Microsoft inked a deal to buy electricity from Helion Energy’s fusion nuclear plant starting in 2028. Repeat that! No need except to say that fusion is always around the corner but perpetually off-limits. Once the plant comes online in 2028, it will generate 50 megawatts of electricity, although it will scale up. Microsoft’s goal is to be carbon negative by 2030.

National and international scientists want to recreate this process – harnessing the sun's power – in the labs. It has been done, albeit with much difficulty. But the United States is allocating billions of dollars to solve the science. 

“This collaboration represents a significant milestone for Helion and the fusion industry as a whole,” said David Kirtley, chief executive at Helion, in a release. “We are grateful for the support of a visionary company like Microsoft. We still have a lot of work to do, but we are confident in our ability to deliver the world’s first fusion power facility.”

He says Helion has previously built six working prototypes and was the first private fusion company to reach 100-million-degree plasma temperatures with its sixth fusion prototype. The company is building its seventh prototype – a project aimed at demonstrating the ability to produce electricity from nuclear fusion in 2024.

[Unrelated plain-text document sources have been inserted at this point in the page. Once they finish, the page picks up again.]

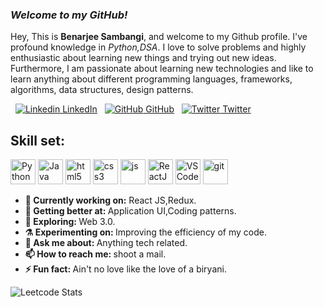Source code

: ### _Welcome to my GitHub!_

Hey, This is <b>Benarjee Sambangi</b>, and welcome to my Github profile. I've profound knowledge in <i>Python,DSA</i>. I love to solve problems and highly enthusiastic about learning new things and trying out new ideas. Furthermore, I am passionate about learning new technologies and like to learn anything about different programming languages, frameworks, algorithms, data structures, design patterns.

&nbsp;
[![Linkedin](https://i.stack.imgur.com/gVE0j.png) LinkedIn](https://www.linkedin.com/in/benarjee-sambangi)
&nbsp;
[![GitHub](https://i.stack.imgur.com/tskMh.png) GitHub](https://github.com/X0rD3v1L)
&nbsp;
[![Twitter](http://i.imgur.com/wWzX9uB.png) Twitter](https://twitter.com/X0r_D3v1L)
## Skill set:

<p align="left">
<img src="https://upload.wikimedia.org/wikipedia/commons/c/c3/Python-logo-notext.svg" height="auto" width="40" title="Python">
<img src="https://www.vectorlogo.zone/logos/java/java-icon.svg" height="auto" width="40" title="Java">
<img src="https://raw.githubusercontent.com/dustin100/dustin100/master/assests/html5-original.svg" height="auto" width="40" title="html5">
<img src="https://raw.githubusercontent.com/dustin100/dustin100/master/assests/css3-original.svg" height="auto" width="40" title="css3">
<img src="https://raw.githubusercontent.com/dustin100/dustin100/master/assests/javascript-plain.svg" height="auto" width="40" title="js">
<img src="https://raw.githubusercontent.com/dustin100/dustin100/master/assests/react-original.svg" height="auto" width="40" title="ReactJS">
<img src="https://raw.githubusercontent.com/dustin100/dustin100/master/assests/visualstudio-plain.svg" height="auto" width="40" title="VS Code">
<img src="https://raw.githubusercontent.com/dustin100/dustin100/master/assests/git-original.svg" height="auto" width="40" title="git">

</p>
<ul>
<li>
  <b>🔭 Currently working on:</b> React JS,Redux.
   </li>
  <li>
     <b>🌱 Getting better at:  </b>  Application UI,Coding patterns.
   </li>
  <li>
     <b>🤔 Exploring: </b> Web 3.0.
   </li>
   <li>
      <b>⚗️ Experimenting on: </b> Improving the efficiency of my code.
   </li>
   <li>
     <b>💬 Ask me about: </b> Anything tech related.
   </li>
 
   <li>
     <b>📫 How to reach me: </b> shoot a mail.
   </li>
   
   <li>
     <b>⚡ Fun fact:  </b> Ain't no love like the love of a biryani.
   </li>
</ul>
<!-- <img src="https://github-readme-stats.vercel.app/api?username=X0rD3v1L&show_icons=true&include_all_commits=true" width="425"/>
 -->
 
![Leetcode Stats](https://leetcode.card.workers.dev/?username=X0r_D3v1L&font=patrick_hand&width=425)
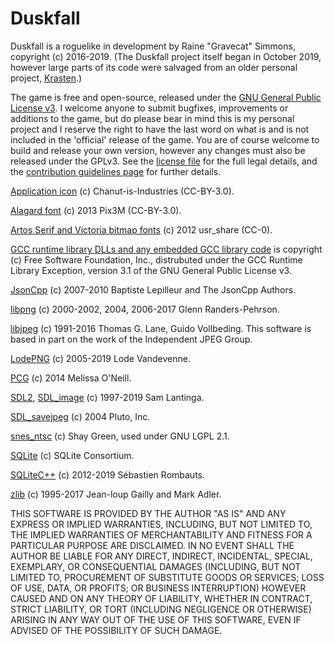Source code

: # Duskfall

Duskfall is a roguelike in development by Raine "Gravecat" Simmons, copyright (c) 2016-2019. (The Duskfall project itself began in October 2019, however large parts of its code were salvaged from an older personal project, [Krasten](https://github.com/Gravecat/Duskfall/wiki/Krasten).)

The game is free and open-source, released under the [GNU General Public License v3](https://www.gnu.org/licenses/gpl-3.0.en.html). I welcome anyone to submit bugfixes, improvements or additions to the game, but do please bear in mind this is my personal project and I reserve the right to have the last word on what is and is not included in the 'official' release of the game. You are of course welcome to build and release your own version, however any changes must also be released under the GPLv3. See the [license file](https://github.com/Gravecat/Duskfall/blob/master/LICENSE) for the full legal details, and the [contribution guidelines page](https://github.com/Gravecat/Duskfall/blob/master/CONTRIBUTING.md) for further details.

[Application icon](https://www.iconfinder.com/icons/2913096/castle_fantasy_fortress_kingdom_medieval_rpg_stronghold_icon) (c) Chanut-is-Industries (CC-BY-3.0).

[Alagard font](https://opengameart.org/content/pixel-fonts-by-pix3m) (c) 2013 Pix3M (CC-BY-3.0).

[Artos Serif and Victoria bitmap fonts](https://opengameart.org/content/a-package-of-8-bit-fonts-for-grafx2-and-linux) (c) 2012 usr_share (CC-0).

[GCC runtime library DLLs and any embedded GCC library code](https://gcc.gnu.org/) is copyright (c) Free Software Foundation, Inc., distrubuted under the GCC Runtime Library Exception, version 3.1 of the GNU General Public License v3.

[JsonCpp](https://github.com/open-source-parsers/jsoncpp) (c) 2007-2010 Baptiste Lepilleur and The JsonCpp Authors.

[libpng](http://www.libpng.org/pub/png/libpng.html) (c) 2000-2002, 2004, 2006-2017 Glenn Randers-Pehrson.

[libjpeg](https://libjpeg-turbo.org/Documentation/OfficialBinaries) (c) 1991-2016 Thomas G. Lane, Guido Vollbeding. This software is based in part on the work of the Independent JPEG Group.

[LodePNG](https://lodev.org/lodepng/) (c) 2005-2019 Lode Vandevenne.

[PCG](https://lodev.org/lodepng/) (c) 2014 Melissa O'Neill.

[SDL2](https://www.libsdl.org/), [SDL_image](https://www.libsdl.org/projects/SDL_image/) (c) 1997-2019 Sam Lantinga.

[SDL_savejpeg](http://burningsmell.org/code-snippets/) (c) 2004 Pluto, Inc.

[snes_ntsc](http://slack.net/~ant/libs/ntsc.html) (c) Shay Green, used under GNU LGPL 2.1.

[SQLite](https://www.sqlite.org/) (c) SQLite Consortium.

[SQLiteC++](https://github.com/SRombauts/SQLiteCpp) (c) 2012-2019 Sébastien Rombauts.

[zlib](https://zlib.net/) (c) 1995-2017 Jean-loup Gailly and Mark Adler.

THIS SOFTWARE IS PROVIDED BY THE AUTHOR "AS IS" AND ANY EXPRESS OR IMPLIED WARRANTIES, INCLUDING, BUT NOT LIMITED TO, THE IMPLIED WARRANTIES OF MERCHANTABILITY AND FITNESS FOR A PARTICULAR PURPOSE ARE DISCLAIMED. IN NO EVENT SHALL THE AUTHOR BE LIABLE FOR ANY DIRECT, INDIRECT, INCIDENTAL, SPECIAL, EXEMPLARY, OR CONSEQUENTIAL DAMAGES (INCLUDING, BUT NOT LIMITED TO, PROCUREMENT OF SUBSTITUTE GOODS OR SERVICES; LOSS OF USE, DATA, OR PROFITS; OR BUSINESS INTERRUPTION) HOWEVER CAUSED AND ON ANY THEORY OF LIABILITY, WHETHER IN CONTRACT, STRICT LIABILITY, OR TORT (INCLUDING NEGLIGENCE OR OTHERWISE) ARISING IN ANY WAY OUT OF THE USE OF THIS SOFTWARE, EVEN IF ADVISED OF THE POSSIBILITY OF SUCH DAMAGE.
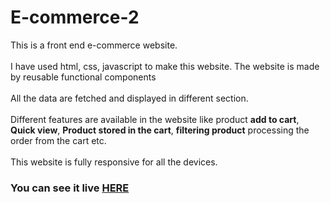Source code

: # E-commerce-2
This is a front end e-commerce website.
<br><br>
I have used html, css, javascript to make this website. The website is made by reusable functional components
<br><br>
All the data are fetched and displayed in different section.
<br><br>
Different features are available in the website like product <b>add to cart</b>, <b>Quick view</b>, <b>Product stored in the cart</b>, <b>filtering product</b> processing the order from the cart etc.
<br><br>
This website is fully responsive for all the devices.
<br>
<h3><b>You can see it live <a href="https://mhasan1037.github.io/E-commerce-2/" target="_blank">HERE</a></b></h3>
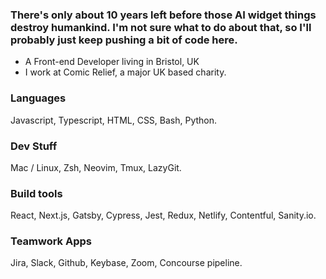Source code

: ### There's only about 10 years left before those AI widget things destroy humankind. I'm not sure what to do about that, so I'll probably just keep pushing a bit of code here.

- A Front-end Developer living in Bristol, UK
- I work at Comic Relief, a major UK based charity.

### Languages
Javascript, Typescript, HTML, CSS, Bash, Python.

### Dev Stuff
Mac / Linux, Zsh, Neovim, Tmux, LazyGit.

### Build tools
React, Next.js, Gatsby, Cypress, Jest, Redux, Netlify, Contentful, Sanity.io.

### Teamwork Apps
Jira, Slack, Github, Keybase, Zoom, Concourse pipeline.

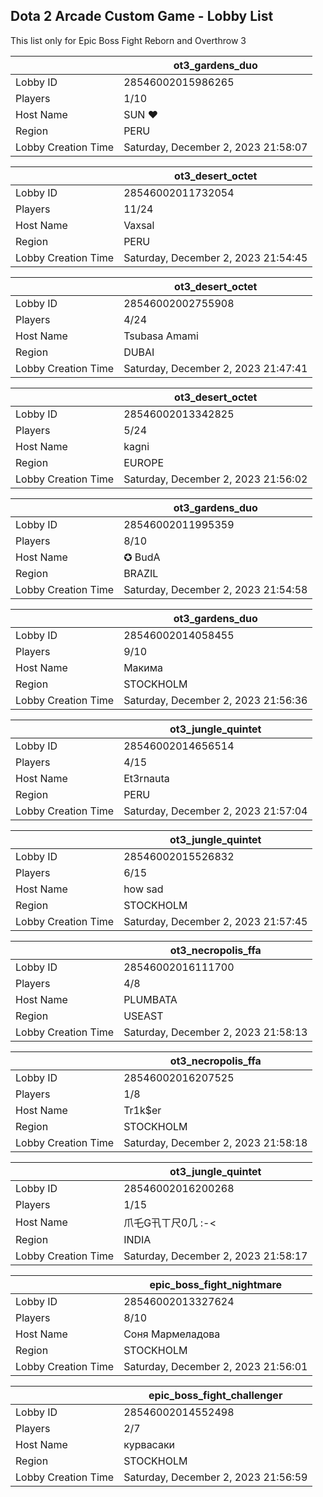 ## Dota 2 Arcade Custom Game - Lobby List

This list only for Epic Boss Fight Reborn and Overthrow 3

|  | ot3_gardens_duo |
| ------ | ------ |
| Lobby ID | 28546002015986265 |
| Players | 1/10 |
| Host Name | SUN ♥ |
| Region | PERU |
| Lobby Creation Time | Saturday, December 2, 2023 21:58:07 |


|  | ot3_desert_octet |
| ------ | ------ |
| Lobby ID | 28546002011732054 |
| Players | 11/24 |
| Host Name | Vaxsal |
| Region | PERU |
| Lobby Creation Time | Saturday, December 2, 2023 21:54:45 |


|  | ot3_desert_octet |
| ------ | ------ |
| Lobby ID | 28546002002755908 |
| Players | 4/24 |
| Host Name | Tsubasa Amami |
| Region | DUBAI |
| Lobby Creation Time | Saturday, December 2, 2023 21:47:41 |


|  | ot3_desert_octet |
| ------ | ------ |
| Lobby ID | 28546002013342825 |
| Players | 5/24 |
| Host Name | kagni |
| Region | EUROPE |
| Lobby Creation Time | Saturday, December 2, 2023 21:56:02 |


|  | ot3_gardens_duo |
| ------ | ------ |
| Lobby ID | 28546002011995359 |
| Players | 8/10 |
| Host Name | ✪ BudA |
| Region | BRAZIL |
| Lobby Creation Time | Saturday, December 2, 2023 21:54:58 |


|  | ot3_gardens_duo |
| ------ | ------ |
| Lobby ID | 28546002014058455 |
| Players | 9/10 |
| Host Name | Макима |
| Region | STOCKHOLM |
| Lobby Creation Time | Saturday, December 2, 2023 21:56:36 |


|  | ot3_jungle_quintet |
| ------ | ------ |
| Lobby ID | 28546002014656514 |
| Players | 4/15 |
| Host Name | Et3rnauta |
| Region | PERU |
| Lobby Creation Time | Saturday, December 2, 2023 21:57:04 |


|  | ot3_jungle_quintet |
| ------ | ------ |
| Lobby ID | 28546002015526832 |
| Players | 6/15 |
| Host Name | how sad |
| Region | STOCKHOLM |
| Lobby Creation Time | Saturday, December 2, 2023 21:57:45 |


|  | ot3_necropolis_ffa |
| ------ | ------ |
| Lobby ID | 28546002016111700 |
| Players | 4/8 |
| Host Name | PLUMBATA |
| Region | USEAST |
| Lobby Creation Time | Saturday, December 2, 2023 21:58:13 |


|  | ot3_necropolis_ffa |
| ------ | ------ |
| Lobby ID | 28546002016207525 |
| Players | 1/8 |
| Host Name | Tr1k$er |
| Region | STOCKHOLM |
| Lobby Creation Time | Saturday, December 2, 2023 21:58:18 |


|  | ot3_jungle_quintet |
| ------ | ------ |
| Lobby ID | 28546002016200268 |
| Players | 1/15 |
| Host Name | 爪乇G卂ㄒ尺0几 :-< |
| Region | INDIA |
| Lobby Creation Time | Saturday, December 2, 2023 21:58:17 |


|  | epic_boss_fight_nightmare |
| ------ | ------ |
| Lobby ID | 28546002013327624 |
| Players | 8/10 |
| Host Name | Соня Мармеладова |
| Region | STOCKHOLM |
| Lobby Creation Time | Saturday, December 2, 2023 21:56:01 |


|  | epic_boss_fight_challenger |
| ------ | ------ |
| Lobby ID | 28546002014552498 |
| Players | 2/7 |
| Host Name | курвасаки |
| Region | STOCKHOLM |
| Lobby Creation Time | Saturday, December 2, 2023 21:56:59 |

Fusion, which powers the sun and stars, has long been considered the Holy Grail of energy production. Fusion can provide a nearly limitless energy source without producing harmful carbon emissions or long-lived waste. The world’s first commercial facility would mark the dawn of a new era of energy.

Fusion differs from fission, which is how today’s nuclear reactor produces energy. Fission splits atoms apart, whereas fusion combines them – a process that thus far consumes more power than it generates. The aim is to heat the hydrogen gas to more than 100 million degrees Celsius so that the atoms will bond instead of bounce off each other.

If scientists can succeed, the result would be producing 10 million times more power than a typical chemical reaction, such as burning fossil fuels. And it would occur without carbon emissions or the disposal of high-level radioactive waste.

“We are optimistic that fusion energy can be an important technology to help the world transition to clean energy,” said Brad Smith, Vice Chair and President at Microsoft. “Helion’s announcement supports our own long-term clean energy goals and will advance the market to establish a new, efficient method for bringing more clean energy to the grid, faster.”

Looks Good on Paper, but … 

Microsoft has long been interested in nuclear fusion. It has backed TAE Technologies, which uses Google’s algorithms to better mold plasma at the fusion technology's core. Meantime, Lockheed Martin’s Skunk Works fusion program is another privately-held venture. Its project is smaller, but the company says it can handle temperatures of hundreds of millions of degrees that can be released in a controlled fashion.

The most well-known is ITER, or the International Nuclear Fusion Project: It is a partnership among the Europe Union’s member states, the United States, Russia, China, India, and South Korea, to get a fusion demonstration project running in France. Many billions have gone into that research and development. The Oak Ridge National Laboratory is also researching and trying to figure out how to keep reactor temperatures low while nuclear reactions occur in hot plasma.

However, the central question is whether the process can yield enough heat to fuse those atoms permanently. If so, can it get commercialized? “On paper, it looks awesome, but when you get down to practicalities, it is beyond our capabilities,” John Kutsch, executive director of the Thorium Energy Alliance, previously told this writer.

Last December, researchers at the National Ignition Facility in California created enough heat to fuse atoms. It happened in the labs. But it – nonetheless – occurred. Does that mean Helion will deliver nuclear fusion power to Microsoft in five years? That’s still a long shot. But it may do it by 2050.